In addition, the study reveals that cultural expressions in the original design were not well received by park users. As one of the major projects of the Beijing Olympic Games, the park is endowed with cultural content in design, such as “the harmony between human and nature”, “the axis to nature”, and the “dragon-shaped water system”. These elements seem to enrich the cultural connotation of the design but according to this study, they were not perceivable by the public. SMD analysis reveals few comments about the cultural atmosphere of the park. Likewise, in the survey, users did not consider the cultural atmosphere as an appealing factor in their decision to visit.

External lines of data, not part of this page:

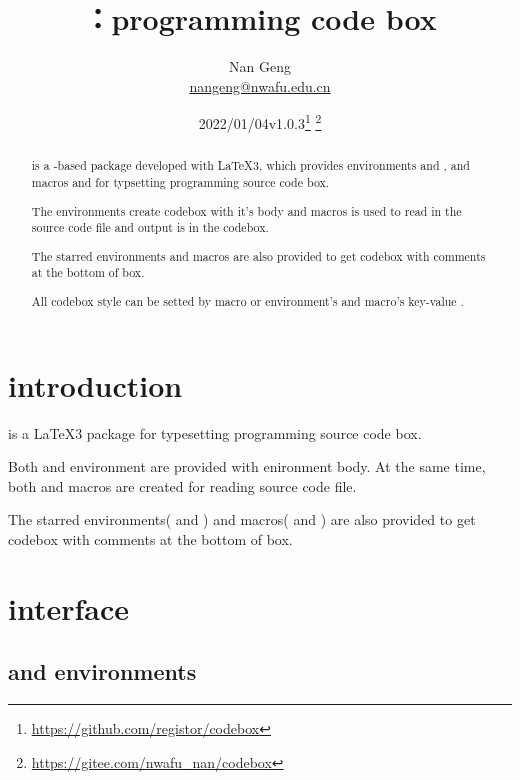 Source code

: \documentclass{ctxdoc-en}
\title{\bfseries\pkg{codebox}：programming code box}
\author{Nan Geng\\ \url{nangeng@nwafu.edu.cn}}
\date{2022/01/04\qquad v1.0.3\thanks{\url{https://github.com/registor/codebox}}
\thanks{\url{https://gitee.com/nwafu_nan/codebox}}}
\begin{document}
\maketitle

\begin{abstract}

 is a -based package developed with \LaTeX3,
which provides environments  and , and macros
 and  for typsetting programming source code box.

The environments create codebox with it's body and
macros is used to read in the source code file and output is in the codebox.

The starred environments and macros are also provided
to get codebox with comments at the bottom of box.

All codebox style can be setted by  macro
or environment's and macro's key-value .

\end{abstract}

\tableofcontents

\section{introduction}

 is a \LaTeX3 package for typesetting programming source code box.

Both  and  environment are provided with enironment body.
At the same time, both  and  macros are created
for reading source code file.

The starred environments( and ) and
macros( and ) are also provided
to get codebox with comments at the bottom of box.

\section{interface}

\subsection{ and  environments}
\end{document}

Cultural atmosphere was the least attractive element in decision-making according to both the SMD and surveys. Many specifically-designed landscape elements are seldom mentioned in either the SMD and survey data, especially those with cultural connotation, such as Tianjing (Heaven Environment), Tianyuan (Environment of Superiority) and Linquangaozhi (Terraced Water Symbolizing Forest and Spring).

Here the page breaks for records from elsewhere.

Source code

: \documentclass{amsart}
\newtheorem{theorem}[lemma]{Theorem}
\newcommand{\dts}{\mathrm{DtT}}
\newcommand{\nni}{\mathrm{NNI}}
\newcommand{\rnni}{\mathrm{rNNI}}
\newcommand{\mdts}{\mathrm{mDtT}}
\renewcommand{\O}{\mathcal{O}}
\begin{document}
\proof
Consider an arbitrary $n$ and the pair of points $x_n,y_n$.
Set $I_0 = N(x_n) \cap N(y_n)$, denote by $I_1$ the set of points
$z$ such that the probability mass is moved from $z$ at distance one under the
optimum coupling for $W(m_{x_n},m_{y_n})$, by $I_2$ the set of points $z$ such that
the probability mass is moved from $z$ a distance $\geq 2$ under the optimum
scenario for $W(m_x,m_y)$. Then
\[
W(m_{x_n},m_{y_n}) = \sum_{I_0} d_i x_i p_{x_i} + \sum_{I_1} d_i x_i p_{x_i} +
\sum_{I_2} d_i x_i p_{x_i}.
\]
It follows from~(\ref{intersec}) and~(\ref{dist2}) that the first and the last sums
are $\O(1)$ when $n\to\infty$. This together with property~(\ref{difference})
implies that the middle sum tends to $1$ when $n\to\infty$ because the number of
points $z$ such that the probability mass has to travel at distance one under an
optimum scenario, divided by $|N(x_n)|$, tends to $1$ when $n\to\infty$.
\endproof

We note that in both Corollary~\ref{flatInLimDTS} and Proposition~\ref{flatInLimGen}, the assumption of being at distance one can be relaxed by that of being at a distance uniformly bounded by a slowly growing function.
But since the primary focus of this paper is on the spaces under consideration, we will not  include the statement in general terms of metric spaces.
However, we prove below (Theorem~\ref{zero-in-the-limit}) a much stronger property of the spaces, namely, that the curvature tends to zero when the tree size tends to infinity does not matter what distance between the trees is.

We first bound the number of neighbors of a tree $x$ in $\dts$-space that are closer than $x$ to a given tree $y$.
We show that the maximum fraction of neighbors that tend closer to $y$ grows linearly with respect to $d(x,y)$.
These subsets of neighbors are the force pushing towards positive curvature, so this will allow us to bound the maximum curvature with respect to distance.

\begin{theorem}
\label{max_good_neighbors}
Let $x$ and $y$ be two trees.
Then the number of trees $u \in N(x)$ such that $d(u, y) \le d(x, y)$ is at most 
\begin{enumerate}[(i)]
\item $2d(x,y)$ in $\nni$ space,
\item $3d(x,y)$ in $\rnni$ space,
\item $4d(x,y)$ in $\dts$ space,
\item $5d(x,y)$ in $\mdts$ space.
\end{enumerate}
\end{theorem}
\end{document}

3.2. Differences between SMD and Survey Data

Beyond the many similarities, there are some different results demonstrated in our study. There are three factors with noticeable disparity in attractiveness between the two methods, including costs, surroundings and physical activities (Table 6).

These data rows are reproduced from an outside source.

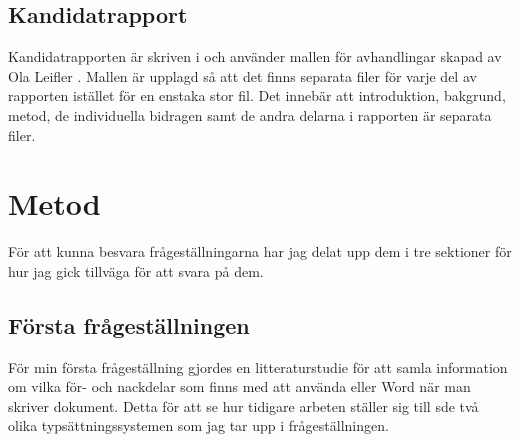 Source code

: \subsection{Kandidatrapport}
\label{sec:thesis-info-tuhkala}
Kandidatrapporten är skriven i \latex och använder mallen för avhandlingar skapad av Ola Leifler \cite{thesis_template}. Mallen är upplagd så att det finns separata filer för varje del av rapporten istället för en enstaka stor fil. Det innebär att introduktion, bakgrund, metod, de individuella bidragen samt de andra delarna i rapporten är separata filer.

\section{Metod}
\label{sec:method-tuhkala}
För att kunna besvara frågeställningarna har jag delat upp dem i tre sektioner för hur jag gick tillväga för att svara på dem.

\subsection{Första frågeställningen}
För min första frågeställning gjordes en litteraturstudie för att samla information om vilka för- och nackdelar som finns med att använda \latex eller Word när man skriver dokument. Detta för att se hur tidigare arbeten ställer sig till sde två olika typsättningssystemen som jag tar upp i frågeställningen.

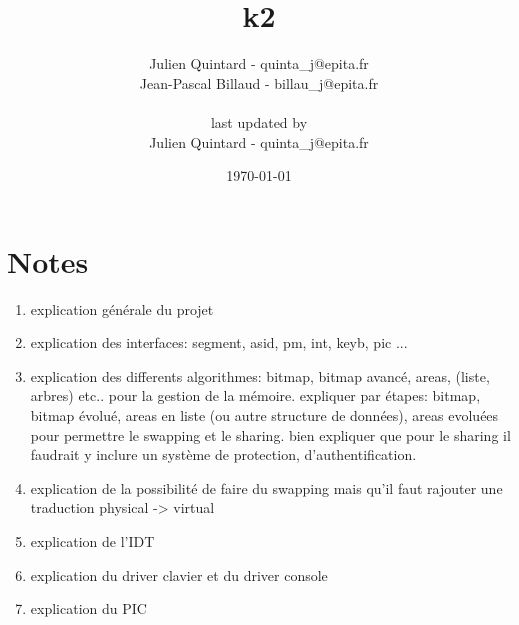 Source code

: \documentclass[10pt,a4wide]{article}
\title{k2}
\author{Julien Quintard - \small{quinta\_j@epita.fr} \\
        Jean-Pascal Billaud - \small{billau\_j@epita.fr} \\ \\
	\small{last updated by} \\
	Julien Quintard - \small{quinta\_j@epita.fr}}
\date{\today}
\begin{document}
\maketitle

\section{Notes}

\begin{enumerate}

\item explication g\'en\'erale du projet

\item explication des interfaces: segment, asid, pm, int, keyb, pic ...

\item explication des differents algorithmes: bitmap, bitmap avanc\'e,
      areas, (liste, arbres) etc.. pour la gestion de la m\'emoire. expliquer
      par \'etapes: bitmap, bitmap \'evolu\'e, areas en liste (ou autre
      structure de donn\'ees), areas evolu\'ees pour permettre le swapping
      et le sharing. bien expliquer que pour le sharing il faudrait y
      inclure un syst\`eme de protection, d'authentification.

\item explication de la possibilit\'e de faire du swapping mais qu'il
      faut rajouter une traduction physical -> virtual

\item explication de l'IDT

\item explication du driver clavier et du driver console

\item explication du PIC

\end{enumerate}
\end{document}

3.2.1. Key Differences in Attractive Factors

Costs

In the questionnaire, the appeal of cost factors (consumption cost and time cost) to visitors was promoted with greater importance. The time cost suggests the importance of accessibility in the attractiveness of parks [45]. Consumption cost was the foremost attractiveness element with time cost elements also becoming more important than physical activities in the second class of fair attractive factors based on the surveys. Though cost elements are both located in the second class from the results of SMD, it is obvious that people prefer to share funny, strong-narrative and rich content to attract the attention of others in social media. When mentioned alongside the park itself, information such as tickets and traffic is considered less interesting or attractive than other information. So, it is these “important but boring” factors are easy to ignore, leaving space for other interesting things which are deliberately articulated further.

Surroundings

The rank of surrounding elements and physical activities declines greatly in the questionnaire surveys. In SMD, surroundings such as the Bird’s Nest and the Water Cube were fairly important attractiveness factors but tended to remain marginal in the survey. This might be caused by the limitations of our analyses, as we considered text language with positive emotional inflection to be associated with landscape attractiveness. It is possible that those famous surroundings are merely mentioned as neutral position descriptors regardless of specific emotional response. Another reason for the ranking changes between the two data sources is that—like cost—social media users may deliberately mention famous elements such as the Bird’s Nest and the Water Cube, which improve the “attractiveness” of their blogs on website.

Physical Activities

While both data confirm the importance of physical activities in public parks [46], differences exist. Even though physical activities are first class attractiveness features, they represent second tier responses in questionnaires. Active and physical activities might be part of “showoff” behaviors in social media but may not represent real attractive factors for people planning to visit a park.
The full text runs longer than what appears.